*** DATASET EXTRACT ***

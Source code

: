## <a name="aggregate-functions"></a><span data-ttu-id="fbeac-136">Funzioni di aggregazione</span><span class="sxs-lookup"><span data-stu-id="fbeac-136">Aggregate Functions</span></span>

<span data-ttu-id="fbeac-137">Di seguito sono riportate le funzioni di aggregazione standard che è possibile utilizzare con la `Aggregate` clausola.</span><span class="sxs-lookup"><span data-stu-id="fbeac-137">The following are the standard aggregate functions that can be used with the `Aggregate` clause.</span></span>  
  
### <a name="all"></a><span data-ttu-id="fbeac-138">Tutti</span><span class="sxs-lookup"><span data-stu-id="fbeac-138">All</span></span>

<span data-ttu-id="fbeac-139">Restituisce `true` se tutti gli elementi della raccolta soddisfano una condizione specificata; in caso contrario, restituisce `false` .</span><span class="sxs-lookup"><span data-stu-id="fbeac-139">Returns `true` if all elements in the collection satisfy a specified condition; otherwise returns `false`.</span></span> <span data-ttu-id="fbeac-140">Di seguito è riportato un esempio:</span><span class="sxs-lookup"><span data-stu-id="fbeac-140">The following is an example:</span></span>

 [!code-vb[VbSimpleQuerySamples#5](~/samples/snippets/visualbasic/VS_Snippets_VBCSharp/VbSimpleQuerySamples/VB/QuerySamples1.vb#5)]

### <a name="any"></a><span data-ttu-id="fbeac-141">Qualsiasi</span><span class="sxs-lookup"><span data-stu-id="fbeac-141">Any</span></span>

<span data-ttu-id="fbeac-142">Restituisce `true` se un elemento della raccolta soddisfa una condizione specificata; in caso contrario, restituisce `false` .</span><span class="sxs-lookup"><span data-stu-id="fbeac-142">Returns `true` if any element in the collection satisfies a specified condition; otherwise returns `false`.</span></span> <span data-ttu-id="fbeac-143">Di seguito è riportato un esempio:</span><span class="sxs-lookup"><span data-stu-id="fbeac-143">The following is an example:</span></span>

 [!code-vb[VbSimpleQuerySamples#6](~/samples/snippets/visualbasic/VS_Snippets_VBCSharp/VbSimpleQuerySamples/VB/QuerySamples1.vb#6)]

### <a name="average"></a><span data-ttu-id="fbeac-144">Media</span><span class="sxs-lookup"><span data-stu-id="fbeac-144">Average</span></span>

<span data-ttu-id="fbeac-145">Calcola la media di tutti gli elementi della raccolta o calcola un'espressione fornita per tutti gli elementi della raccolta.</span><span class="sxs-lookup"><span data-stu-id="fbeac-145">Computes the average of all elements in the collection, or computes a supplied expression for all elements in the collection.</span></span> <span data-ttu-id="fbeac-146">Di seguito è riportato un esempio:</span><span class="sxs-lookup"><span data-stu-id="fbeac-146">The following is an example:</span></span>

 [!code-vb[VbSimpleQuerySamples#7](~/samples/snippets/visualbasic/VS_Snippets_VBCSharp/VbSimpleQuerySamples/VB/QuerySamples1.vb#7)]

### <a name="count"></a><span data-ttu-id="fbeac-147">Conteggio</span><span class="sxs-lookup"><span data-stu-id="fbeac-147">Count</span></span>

*** End of DATASET EXTRACT ***

Isolate the lines above that contain the word "Restituisce" and copy them.

**TASK SOLUTION:**
<span data-ttu-id="fbeac-139">Restituisce `true` se tutti gli elementi della raccolta soddisfano una condizione specificata; in caso contrario, restituisce `false` .</span><span class="sxs-lookup"><span data-stu-id="fbeac-139">Returns `true` if all elements in the collection satisfy a specified condition; otherwise returns `false`.</span></span> <span data-ttu-id="fbeac-140">Di seguito è riportato un esempio:</span><span class="sxs-lookup"><span data-stu-id="fbeac-140">The following is an example:</span></span>
<span data-ttu-id="fbeac-142">Restituisce `true` se un elemento della raccolta soddisfa una condizione specificata; in caso contrario, restituisce `false` .</span><span class="sxs-lookup"><span data-stu-id="fbeac-142">Returns `true` if any element in the collection satisfies a specified condition; otherwise returns `false`.</span></span> <span data-ttu-id="fbeac-143">Di seguito è riportato un esempio:</span><span class="sxs-lookup"><span data-stu-id="fbeac-143">The following is an example:</span></span>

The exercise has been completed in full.